I just wanted to drop an idea here for a network architecture that could be included in FastAI. I hope this isn’t redundant (i.e. it has already implemented).
Recently, there have been some implementations of CNNs that are (at least from the published research) seemingly outperforming RNN models in different tasks. These so-called Temporal Convolutional Networks has various advantages over RNNs (faster, longer memory, training, etc.). The most famous perhaps architecture of this is WaveNet (https://arxiv.org/pdf/1609.03499.pdf).
I would say that, at least for someone at my level, it is not the easiest architecture to decipher and certainly not the easiest to write in code which I feel makes it a good candidate, apart from the perfomance, for FastAI.
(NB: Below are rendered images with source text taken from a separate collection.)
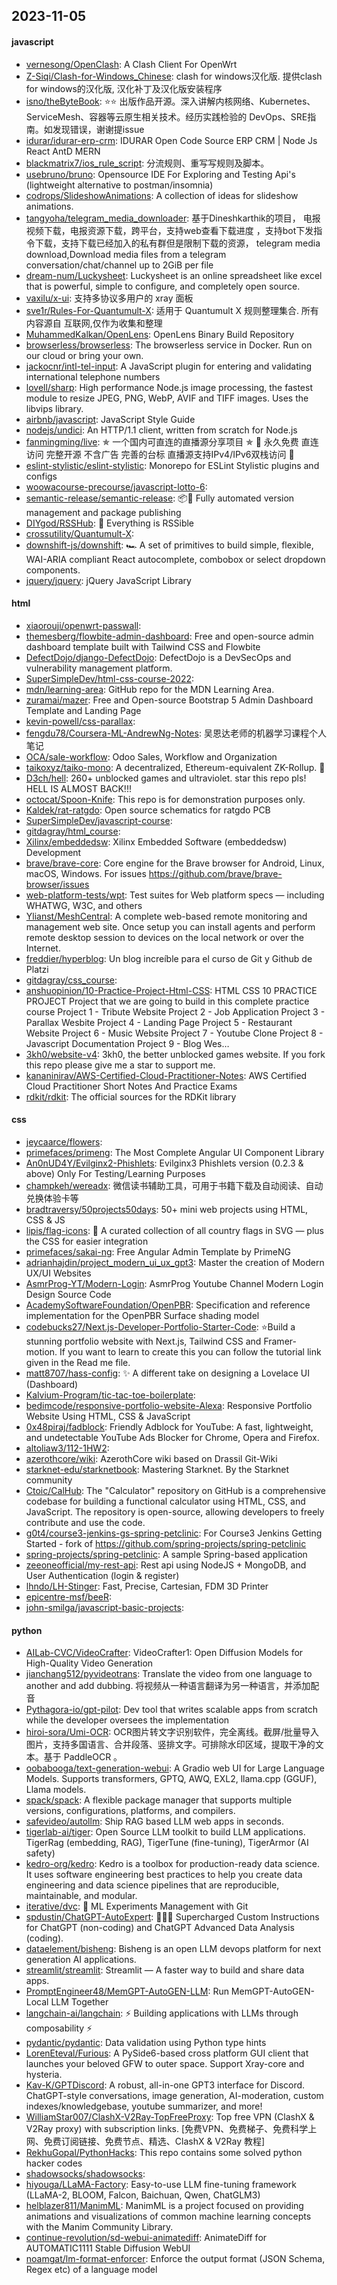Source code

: ## 2023-11-05

#### javascript
* [vernesong/OpenClash](https://github.com/vernesong/OpenClash): A Clash Client For OpenWrt
* [Z-Siqi/Clash-for-Windows_Chinese](https://github.com/Z-Siqi/Clash-for-Windows_Chinese): clash for windows汉化版. 提供clash for windows的汉化版, 汉化补丁及汉化版安装程序
* [isno/theByteBook](https://github.com/isno/theByteBook): ⭐⭐ 出版作品开源。深入讲解内核网络、Kubernetes、ServiceMesh、容器等云原生相关技术。经历实践检验的 DevOps、SRE指南。如发现错误，谢谢提issue
* [idurar/idurar-erp-crm](https://github.com/idurar/idurar-erp-crm): IDURAR Open Code Source ERP CRM | Node Js React AntD MERN
* [blackmatrix7/ios_rule_script](https://github.com/blackmatrix7/ios_rule_script): 分流规则、重写写规则及脚本。
* [usebruno/bruno](https://github.com/usebruno/bruno): Opensource IDE For Exploring and Testing Api's (lightweight alternative to postman/insomnia)
* [codrops/SlideshowAnimations](https://github.com/codrops/SlideshowAnimations): A collection of ideas for slideshow animations.
* [tangyoha/telegram_media_downloader](https://github.com/tangyoha/telegram_media_downloader): 基于Dineshkarthik的项目， 电报视频下载，电报资源下载，跨平台，支持web查看下载进度 ，支持bot下发指令下载，支持下载已经加入的私有群但是限制下载的资源， telegram media download,Download media files from a telegram conversation/chat/channel up to 2GiB per file
* [dream-num/Luckysheet](https://github.com/dream-num/Luckysheet): Luckysheet is an online spreadsheet like excel that is powerful, simple to configure, and completely open source.
* [vaxilu/x-ui](https://github.com/vaxilu/x-ui): 支持多协议多用户的 xray 面板
* [sve1r/Rules-For-Quantumult-X](https://github.com/sve1r/Rules-For-Quantumult-X): 适用于 Quantumult X 规则整理集合. 所有内容源自 互联网,仅作为收集和整理
* [MuhammedKalkan/OpenLens](https://github.com/MuhammedKalkan/OpenLens): OpenLens Binary Build Repository
* [browserless/browserless](https://github.com/browserless/browserless): The browserless service in Docker. Run on our cloud or bring your own.
* [jackocnr/intl-tel-input](https://github.com/jackocnr/intl-tel-input): A JavaScript plugin for entering and validating international telephone numbers
* [lovell/sharp](https://github.com/lovell/sharp): High performance Node.js image processing, the fastest module to resize JPEG, PNG, WebP, AVIF and TIFF images. Uses the libvips library.
* [airbnb/javascript](https://github.com/airbnb/javascript): JavaScript Style Guide
* [nodejs/undici](https://github.com/nodejs/undici): An HTTP/1.1 client, written from scratch for Node.js
* [fanmingming/live](https://github.com/fanmingming/live): ✯ 一个国内可直连的直播源分享项目 ✯ 🔕 永久免费 直连访问 完整开源 不含广告 完善的台标 直播源支持IPv4/IPv6双栈访问 🔕
* [eslint-stylistic/eslint-stylistic](https://github.com/eslint-stylistic/eslint-stylistic): Monorepo for ESLint Stylistic plugins and configs
* [woowacourse-precourse/javascript-lotto-6](https://github.com/woowacourse-precourse/javascript-lotto-6): 
* [semantic-release/semantic-release](https://github.com/semantic-release/semantic-release): 📦🚀 Fully automated version management and package publishing
* [DIYgod/RSSHub](https://github.com/DIYgod/RSSHub): 🍰 Everything is RSSible
* [crossutility/Quantumult-X](https://github.com/crossutility/Quantumult-X): 
* [downshift-js/downshift](https://github.com/downshift-js/downshift): 🏎 A set of primitives to build simple, flexible, WAI-ARIA compliant React autocomplete, combobox or select dropdown components.
* [jquery/jquery](https://github.com/jquery/jquery): jQuery JavaScript Library

#### html
* [xiaorouji/openwrt-passwall](https://github.com/xiaorouji/openwrt-passwall): 
* [themesberg/flowbite-admin-dashboard](https://github.com/themesberg/flowbite-admin-dashboard): Free and open-source admin dashboard template built with Tailwind CSS and Flowbite
* [DefectDojo/django-DefectDojo](https://github.com/DefectDojo/django-DefectDojo): DefectDojo is a DevSecOps and vulnerability management platform.
* [SuperSimpleDev/html-css-course-2022](https://github.com/SuperSimpleDev/html-css-course-2022): 
* [mdn/learning-area](https://github.com/mdn/learning-area): GitHub repo for the MDN Learning Area.
* [zuramai/mazer](https://github.com/zuramai/mazer): Free and Open-source Bootstrap 5 Admin Dashboard Template and Landing Page
* [kevin-powell/css-parallax](https://github.com/kevin-powell/css-parallax): 
* [fengdu78/Coursera-ML-AndrewNg-Notes](https://github.com/fengdu78/Coursera-ML-AndrewNg-Notes): 吴恩达老师的机器学习课程个人笔记
* [OCA/sale-workflow](https://github.com/OCA/sale-workflow): Odoo Sales, Workflow and Organization
* [taikoxyz/taiko-mono](https://github.com/taikoxyz/taiko-mono): A decentralized, Ethereum-equivalent ZK-Rollup. 🥁
* [D3ch/hell](https://github.com/D3ch/hell): 260+ unblocked games and ultraviolet. star this repo pls! HELL IS ALMOST BACK!!!
* [octocat/Spoon-Knife](https://github.com/octocat/Spoon-Knife): This repo is for demonstration purposes only.
* [Kaldek/rat-ratgdo](https://github.com/Kaldek/rat-ratgdo): Open source schematics for ratgdo PCB
* [SuperSimpleDev/javascript-course](https://github.com/SuperSimpleDev/javascript-course): 
* [gitdagray/html_course](https://github.com/gitdagray/html_course): 
* [Xilinx/embeddedsw](https://github.com/Xilinx/embeddedsw): Xilinx Embedded Software (embeddedsw) Development
* [brave/brave-core](https://github.com/brave/brave-core): Core engine for the Brave browser for Android, Linux, macOS, Windows. For issues https://github.com/brave/brave-browser/issues
* [web-platform-tests/wpt](https://github.com/web-platform-tests/wpt): Test suites for Web platform specs — including WHATWG, W3C, and others
* [Ylianst/MeshCentral](https://github.com/Ylianst/MeshCentral): A complete web-based remote monitoring and management web site. Once setup you can install agents and perform remote desktop session to devices on the local network or over the Internet.
* [freddier/hyperblog](https://github.com/freddier/hyperblog): Un blog increíble para el curso de Git y Github de Platzi
* [gitdagray/css_course](https://github.com/gitdagray/css_course): 
* [anshuopinion/10-Practice-Project-Html-CSS](https://github.com/anshuopinion/10-Practice-Project-Html-CSS): HTML CSS 10 PRACTICE PROJECT Project that we are going to build in this complete practice course Project 1 - Tribute Website Project 2 - Job Application Project 3 - Parallax Wesbite Project 4 - Landing Page Project 5 - Restaurant Website Project 6 - Music Website Project 7 - Youtube Clone Project 8 - Javascript Documentation Project 9 - Blog Wes…
* [3kh0/website-v4](https://github.com/3kh0/website-v4): 3kh0, the better unblocked games website. If you fork this repo please give me a star to support me.
* [kananinirav/AWS-Certified-Cloud-Practitioner-Notes](https://github.com/kananinirav/AWS-Certified-Cloud-Practitioner-Notes): AWS Certified Cloud Practitioner Short Notes And Practice Exams
* [rdkit/rdkit](https://github.com/rdkit/rdkit): The official sources for the RDKit library

#### css
* [jeycaarce/flowers](https://github.com/jeycaarce/flowers): 
* [primefaces/primeng](https://github.com/primefaces/primeng): The Most Complete Angular UI Component Library
* [An0nUD4Y/Evilginx2-Phishlets](https://github.com/An0nUD4Y/Evilginx2-Phishlets): Evilginx3 Phishlets version (0.2.3 & above) Only For Testing/Learning Purposes
* [champkeh/wereadx](https://github.com/champkeh/wereadx): 微信读书辅助工具，可用于书籍下载及自动阅读、自动兑换体验卡等
* [bradtraversy/50projects50days](https://github.com/bradtraversy/50projects50days): 50+ mini web projects using HTML, CSS & JS
* [lipis/flag-icons](https://github.com/lipis/flag-icons): 🎏 A curated collection of all country flags in SVG — plus the CSS for easier integration
* [primefaces/sakai-ng](https://github.com/primefaces/sakai-ng): Free Angular Admin Template by PrimeNG
* [adrianhajdin/project_modern_ui_ux_gpt3](https://github.com/adrianhajdin/project_modern_ui_ux_gpt3): Master the creation of Modern UX/UI Websites
* [AsmrProg-YT/Modern-Login](https://github.com/AsmrProg-YT/Modern-Login): AsmrProg Youtube Channel Modern Login Design Source Code
* [AcademySoftwareFoundation/OpenPBR](https://github.com/AcademySoftwareFoundation/OpenPBR): Specification and reference implementation for the OpenPBR Surface shading model
* [codebucks27/Next.js-Developer-Portfolio-Starter-Code](https://github.com/codebucks27/Next.js-Developer-Portfolio-Starter-Code): ⭐Build a stunning portfolio website with Next.js, Tailwind CSS and Framer-motion. If you want to learn to create this you can follow the tutorial link given in the Read me file.
* [matt8707/hass-config](https://github.com/matt8707/hass-config): ✨ A different take on designing a Lovelace UI (Dashboard)
* [Kalvium-Program/tic-tac-toe-boilerplate](https://github.com/Kalvium-Program/tic-tac-toe-boilerplate): 
* [bedimcode/responsive-portfolio-website-Alexa](https://github.com/bedimcode/responsive-portfolio-website-Alexa): Responsive Portfolio Website Using HTML, CSS & JavaScript
* [0x48piraj/fadblock](https://github.com/0x48piraj/fadblock): Friendly Adblock for YouTube: A fast, lightweight, and undetectable YouTube Ads Blocker for Chrome, Opera and Firefox.
* [altoliaw3/112-1HW2](https://github.com/altoliaw3/112-1HW2): 
* [azerothcore/wiki](https://github.com/azerothcore/wiki): AzerothCore wiki based on Drassil Git-Wiki
* [starknet-edu/starknetbook](https://github.com/starknet-edu/starknetbook): Mastering Starknet. By the Starknet community
* [Ctoic/CalHub](https://github.com/Ctoic/CalHub): The "Calculator" repository on GitHub is a comprehensive codebase for building a functional calculator using HTML, CSS, and JavaScript. The repository is open-source, allowing developers to freely contribute and use the code.
* [g0t4/course3-jenkins-gs-spring-petclinic](https://github.com/g0t4/course3-jenkins-gs-spring-petclinic): For Course3 Jenkins Getting Started - fork of https://github.com/spring-projects/spring-petclinic
* [spring-projects/spring-petclinic](https://github.com/spring-projects/spring-petclinic): A sample Spring-based application
* [zeeoneofficial/my-rest-api](https://github.com/zeeoneofficial/my-rest-api): Rest api using NodeJS + MongoDB, and User Authentication (login & register)
* [lhndo/LH-Stinger](https://github.com/lhndo/LH-Stinger): Fast, Precise, Cartesian, FDM 3D Printer
* [epicentre-msf/beeR](https://github.com/epicentre-msf/beeR): 
* [john-smilga/javascript-basic-projects](https://github.com/john-smilga/javascript-basic-projects): 

#### python
* [AILab-CVC/VideoCrafter](https://github.com/AILab-CVC/VideoCrafter): VideoCrafter1: Open Diffusion Models for High-Quality Video Generation
* [jianchang512/pyvideotrans](https://github.com/jianchang512/pyvideotrans): Translate the video from one language to another and add dubbing. 将视频从一种语言翻译为另一种语言，并添加配音
* [Pythagora-io/gpt-pilot](https://github.com/Pythagora-io/gpt-pilot): Dev tool that writes scalable apps from scratch while the developer oversees the implementation
* [hiroi-sora/Umi-OCR](https://github.com/hiroi-sora/Umi-OCR): OCR图片转文字识别软件，完全离线。截屏/批量导入图片，支持多国语言、合并段落、竖排文字。可排除水印区域，提取干净的文本。基于 PaddleOCR 。
* [oobabooga/text-generation-webui](https://github.com/oobabooga/text-generation-webui): A Gradio web UI for Large Language Models. Supports transformers, GPTQ, AWQ, EXL2, llama.cpp (GGUF), Llama models.
* [spack/spack](https://github.com/spack/spack): A flexible package manager that supports multiple versions, configurations, platforms, and compilers.
* [safevideo/autollm](https://github.com/safevideo/autollm): Ship RAG based LLM web apps in seconds.
* [tigerlab-ai/tiger](https://github.com/tigerlab-ai/tiger): Open Source LLM toolkit to build LLM applications. TigerRag (embedding, RAG), TigerTune (fine-tuning), TigerArmor (AI safety)
* [kedro-org/kedro](https://github.com/kedro-org/kedro): Kedro is a toolbox for production-ready data science. It uses software engineering best practices to help you create data engineering and data science pipelines that are reproducible, maintainable, and modular.
* [iterative/dvc](https://github.com/iterative/dvc): 🦉 ML Experiments Management with Git
* [spdustin/ChatGPT-AutoExpert](https://github.com/spdustin/ChatGPT-AutoExpert): 🚀🧠💬 Supercharged Custom Instructions for ChatGPT (non-coding) and ChatGPT Advanced Data Analysis (coding).
* [dataelement/bisheng](https://github.com/dataelement/bisheng): Bisheng is an open LLM devops platform for next generation AI applications.
* [streamlit/streamlit](https://github.com/streamlit/streamlit): Streamlit — A faster way to build and share data apps.
* [PromptEngineer48/MemGPT-AutoGEN-LLM](https://github.com/PromptEngineer48/MemGPT-AutoGEN-LLM): Run MemGPT-AutoGEN-Local LLM Together
* [langchain-ai/langchain](https://github.com/langchain-ai/langchain): ⚡ Building applications with LLMs through composability ⚡
* [pydantic/pydantic](https://github.com/pydantic/pydantic): Data validation using Python type hints
* [LorenEteval/Furious](https://github.com/LorenEteval/Furious): A PySide6-based cross platform GUI client that launches your beloved GFW to outer space. Support Xray-core and hysteria.
* [Kav-K/GPTDiscord](https://github.com/Kav-K/GPTDiscord): A robust, all-in-one GPT3 interface for Discord. ChatGPT-style conversations, image generation, AI-moderation, custom indexes/knowledgebase, youtube summarizer, and more!
* [WilliamStar007/ClashX-V2Ray-TopFreeProxy](https://github.com/WilliamStar007/ClashX-V2Ray-TopFreeProxy): Top free VPN (ClashX & V2Ray proxy) with subscription links. [免费VPN、免费梯子、免费科学上网、免费订阅链接、免费节点、精选、ClashX & V2Ray 教程]
* [RekhuGopal/PythonHacks](https://github.com/RekhuGopal/PythonHacks): This repo contains some solved python hacker codes
* [shadowsocks/shadowsocks](https://github.com/shadowsocks/shadowsocks): 
* [hiyouga/LLaMA-Factory](https://github.com/hiyouga/LLaMA-Factory): Easy-to-use LLM fine-tuning framework (LLaMA-2, BLOOM, Falcon, Baichuan, Qwen, ChatGLM3)
* [helblazer811/ManimML](https://github.com/helblazer811/ManimML): ManimML is a project focused on providing animations and visualizations of common machine learning concepts with the Manim Community Library.
* [continue-revolution/sd-webui-animatediff](https://github.com/continue-revolution/sd-webui-animatediff): AnimateDiff for AUTOMATIC1111 Stable Diffusion WebUI
* [noamgat/lm-format-enforcer](https://github.com/noamgat/lm-format-enforcer): Enforce the output format (JSON Schema, Regex etc) of a language model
There are a few implementations out there, the most popular pyTorch seems to be this one: https://github.com/locuslab/TCN/. There is also a higher level API for Keras, which I think is quite amazing. It offers simple calls that generate different types of TCNs with various input parameters for the user to use (https://github.com/philipperemy/keras-tcn). It might be a good example to base a FastAI implementation on.
I started working on TCN with fastai (v0.7) a few months back (github repo). The goal was to train a TCN language model and finetune it for text classification, similar to Jeremy’s ULMFIT approach which used LSTMs.
However, I couldn’t get the perplexity low enough. I would like to revisit this project with fastai v1.
Did you make any progress on this project? I played with TCN last year for stock prediction (without much success). Now would like to experiment with audio classification using fastai2 DataLoaders and Learner.
The first step would be to implement pmnist_test in a demo notebook, using fastai2.